DATA FOR THIS TASK START
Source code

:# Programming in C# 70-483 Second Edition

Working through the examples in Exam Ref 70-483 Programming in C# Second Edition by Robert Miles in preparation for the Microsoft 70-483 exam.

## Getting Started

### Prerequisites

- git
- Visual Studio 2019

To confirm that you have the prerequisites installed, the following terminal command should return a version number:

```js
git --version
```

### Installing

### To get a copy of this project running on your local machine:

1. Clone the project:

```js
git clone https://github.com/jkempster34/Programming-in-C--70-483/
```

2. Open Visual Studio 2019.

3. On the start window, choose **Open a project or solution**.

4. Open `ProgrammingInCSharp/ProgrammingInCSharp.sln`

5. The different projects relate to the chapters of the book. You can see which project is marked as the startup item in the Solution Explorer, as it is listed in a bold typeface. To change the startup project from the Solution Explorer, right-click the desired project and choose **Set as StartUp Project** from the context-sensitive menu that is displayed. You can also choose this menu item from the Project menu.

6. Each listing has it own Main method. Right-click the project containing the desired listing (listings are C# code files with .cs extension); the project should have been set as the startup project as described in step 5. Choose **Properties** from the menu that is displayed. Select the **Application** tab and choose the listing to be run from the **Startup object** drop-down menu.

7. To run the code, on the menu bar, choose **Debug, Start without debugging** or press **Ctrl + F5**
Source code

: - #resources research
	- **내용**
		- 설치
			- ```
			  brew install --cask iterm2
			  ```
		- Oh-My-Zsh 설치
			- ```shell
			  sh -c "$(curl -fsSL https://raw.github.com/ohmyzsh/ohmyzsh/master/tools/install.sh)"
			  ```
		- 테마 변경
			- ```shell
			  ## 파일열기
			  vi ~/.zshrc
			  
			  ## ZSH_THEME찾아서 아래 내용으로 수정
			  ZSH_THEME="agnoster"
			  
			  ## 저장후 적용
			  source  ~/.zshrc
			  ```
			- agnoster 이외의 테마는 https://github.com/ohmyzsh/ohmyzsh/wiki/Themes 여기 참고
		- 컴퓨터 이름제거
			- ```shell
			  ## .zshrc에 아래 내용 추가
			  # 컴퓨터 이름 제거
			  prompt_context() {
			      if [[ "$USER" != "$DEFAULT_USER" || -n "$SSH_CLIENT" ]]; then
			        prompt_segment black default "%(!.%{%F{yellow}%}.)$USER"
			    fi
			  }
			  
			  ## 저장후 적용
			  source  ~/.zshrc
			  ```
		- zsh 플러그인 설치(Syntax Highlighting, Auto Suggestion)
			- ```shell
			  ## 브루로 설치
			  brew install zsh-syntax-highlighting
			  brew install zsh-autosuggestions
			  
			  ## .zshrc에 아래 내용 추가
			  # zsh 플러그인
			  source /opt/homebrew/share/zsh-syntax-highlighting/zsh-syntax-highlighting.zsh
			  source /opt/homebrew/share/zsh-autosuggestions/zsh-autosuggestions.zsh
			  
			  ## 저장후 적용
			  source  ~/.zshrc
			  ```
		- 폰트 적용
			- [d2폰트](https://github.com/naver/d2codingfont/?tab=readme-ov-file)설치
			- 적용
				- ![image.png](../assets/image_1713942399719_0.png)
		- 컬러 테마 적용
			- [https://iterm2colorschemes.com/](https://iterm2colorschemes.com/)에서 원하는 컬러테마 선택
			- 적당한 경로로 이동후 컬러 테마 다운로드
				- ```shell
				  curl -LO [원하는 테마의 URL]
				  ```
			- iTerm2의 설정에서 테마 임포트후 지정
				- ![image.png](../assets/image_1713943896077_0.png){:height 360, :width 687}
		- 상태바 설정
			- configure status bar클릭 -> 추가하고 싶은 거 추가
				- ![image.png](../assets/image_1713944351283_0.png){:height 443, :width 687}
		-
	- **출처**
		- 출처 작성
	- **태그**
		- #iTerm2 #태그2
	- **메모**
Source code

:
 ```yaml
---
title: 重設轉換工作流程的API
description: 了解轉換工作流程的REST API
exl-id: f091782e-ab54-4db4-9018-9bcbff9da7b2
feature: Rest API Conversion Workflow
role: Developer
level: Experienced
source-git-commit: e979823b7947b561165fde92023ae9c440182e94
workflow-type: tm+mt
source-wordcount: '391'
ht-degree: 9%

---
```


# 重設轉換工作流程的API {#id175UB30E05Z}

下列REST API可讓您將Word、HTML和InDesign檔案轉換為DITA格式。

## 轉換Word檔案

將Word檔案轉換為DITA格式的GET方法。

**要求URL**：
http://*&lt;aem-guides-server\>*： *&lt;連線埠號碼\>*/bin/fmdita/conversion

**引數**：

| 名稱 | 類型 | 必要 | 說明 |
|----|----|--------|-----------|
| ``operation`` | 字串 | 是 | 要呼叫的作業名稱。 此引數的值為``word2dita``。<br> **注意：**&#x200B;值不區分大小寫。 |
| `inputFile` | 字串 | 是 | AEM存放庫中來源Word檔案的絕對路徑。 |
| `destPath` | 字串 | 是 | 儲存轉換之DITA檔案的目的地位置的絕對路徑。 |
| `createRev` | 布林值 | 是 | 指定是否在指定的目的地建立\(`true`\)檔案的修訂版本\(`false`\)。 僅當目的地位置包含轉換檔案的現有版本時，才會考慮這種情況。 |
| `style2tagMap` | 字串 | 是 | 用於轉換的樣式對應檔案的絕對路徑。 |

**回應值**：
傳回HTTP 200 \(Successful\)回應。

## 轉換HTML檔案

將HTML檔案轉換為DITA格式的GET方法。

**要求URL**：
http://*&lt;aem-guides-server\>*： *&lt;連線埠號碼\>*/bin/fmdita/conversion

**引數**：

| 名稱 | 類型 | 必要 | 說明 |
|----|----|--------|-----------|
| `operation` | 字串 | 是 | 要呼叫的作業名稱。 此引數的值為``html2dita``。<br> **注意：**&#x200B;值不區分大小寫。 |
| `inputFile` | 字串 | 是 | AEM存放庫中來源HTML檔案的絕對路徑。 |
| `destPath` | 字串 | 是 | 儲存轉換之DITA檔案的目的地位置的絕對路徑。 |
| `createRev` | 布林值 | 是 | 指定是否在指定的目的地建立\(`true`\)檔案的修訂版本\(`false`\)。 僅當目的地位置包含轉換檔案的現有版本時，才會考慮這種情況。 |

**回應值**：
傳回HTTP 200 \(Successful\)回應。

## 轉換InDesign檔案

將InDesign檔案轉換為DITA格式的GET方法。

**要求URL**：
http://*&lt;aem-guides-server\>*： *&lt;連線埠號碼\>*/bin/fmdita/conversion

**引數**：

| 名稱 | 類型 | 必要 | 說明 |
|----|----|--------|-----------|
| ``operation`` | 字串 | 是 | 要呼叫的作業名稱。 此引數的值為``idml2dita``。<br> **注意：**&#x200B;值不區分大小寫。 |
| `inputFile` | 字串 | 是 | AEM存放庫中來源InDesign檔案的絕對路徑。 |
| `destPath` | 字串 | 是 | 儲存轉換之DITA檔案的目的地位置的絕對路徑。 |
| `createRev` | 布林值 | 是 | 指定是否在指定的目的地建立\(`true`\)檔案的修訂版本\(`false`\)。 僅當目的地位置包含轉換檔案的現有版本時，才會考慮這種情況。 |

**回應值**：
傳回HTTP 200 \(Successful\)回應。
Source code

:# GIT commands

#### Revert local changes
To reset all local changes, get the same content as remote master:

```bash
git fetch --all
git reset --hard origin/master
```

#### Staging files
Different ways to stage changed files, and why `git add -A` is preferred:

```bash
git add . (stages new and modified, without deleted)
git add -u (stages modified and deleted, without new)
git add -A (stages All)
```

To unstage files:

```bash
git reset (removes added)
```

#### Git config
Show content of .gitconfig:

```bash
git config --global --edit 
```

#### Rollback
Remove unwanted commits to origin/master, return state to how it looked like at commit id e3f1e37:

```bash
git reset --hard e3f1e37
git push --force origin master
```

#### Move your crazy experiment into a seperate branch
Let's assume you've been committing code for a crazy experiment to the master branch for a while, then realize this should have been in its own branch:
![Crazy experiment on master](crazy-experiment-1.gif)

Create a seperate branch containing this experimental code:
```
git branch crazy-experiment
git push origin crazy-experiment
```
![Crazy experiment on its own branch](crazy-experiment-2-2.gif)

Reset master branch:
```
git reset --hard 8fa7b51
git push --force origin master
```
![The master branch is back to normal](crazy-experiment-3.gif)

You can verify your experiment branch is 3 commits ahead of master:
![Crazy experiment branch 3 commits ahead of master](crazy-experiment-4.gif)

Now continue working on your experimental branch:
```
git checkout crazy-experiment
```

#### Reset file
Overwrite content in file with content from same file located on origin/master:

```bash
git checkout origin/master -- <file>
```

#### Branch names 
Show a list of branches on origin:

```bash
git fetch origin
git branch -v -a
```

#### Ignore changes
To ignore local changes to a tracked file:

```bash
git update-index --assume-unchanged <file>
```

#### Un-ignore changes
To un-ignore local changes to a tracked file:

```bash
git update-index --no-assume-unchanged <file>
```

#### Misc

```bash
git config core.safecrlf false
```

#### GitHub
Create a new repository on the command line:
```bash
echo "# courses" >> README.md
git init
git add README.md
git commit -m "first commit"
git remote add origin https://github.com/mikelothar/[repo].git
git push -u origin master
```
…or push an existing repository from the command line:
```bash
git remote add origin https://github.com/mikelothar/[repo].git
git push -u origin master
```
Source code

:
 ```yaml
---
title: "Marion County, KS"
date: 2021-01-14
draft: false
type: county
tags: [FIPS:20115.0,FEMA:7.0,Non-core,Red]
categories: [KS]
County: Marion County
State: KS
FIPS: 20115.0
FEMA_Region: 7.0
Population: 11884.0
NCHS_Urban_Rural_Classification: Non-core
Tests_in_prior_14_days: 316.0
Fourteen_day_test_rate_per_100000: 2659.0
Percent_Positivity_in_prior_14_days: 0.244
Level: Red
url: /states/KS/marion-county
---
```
DATA FOR THIS TASK END
*EXERCISE*
Please give an exact restatement of only the lines from the beginning of the material above to the line with "- Visual Studio 2019", inclusive.

*ANSWER AREA*
Source code

:# Programming in C# 70-483 Second Edition

Working through the examples in Exam Ref 70-483 Programming in C# Second Edition by Robert Miles in preparation for the Microsoft 70-483 exam.

## Getting Started

### Prerequisites

- git
- Visual Studio 2019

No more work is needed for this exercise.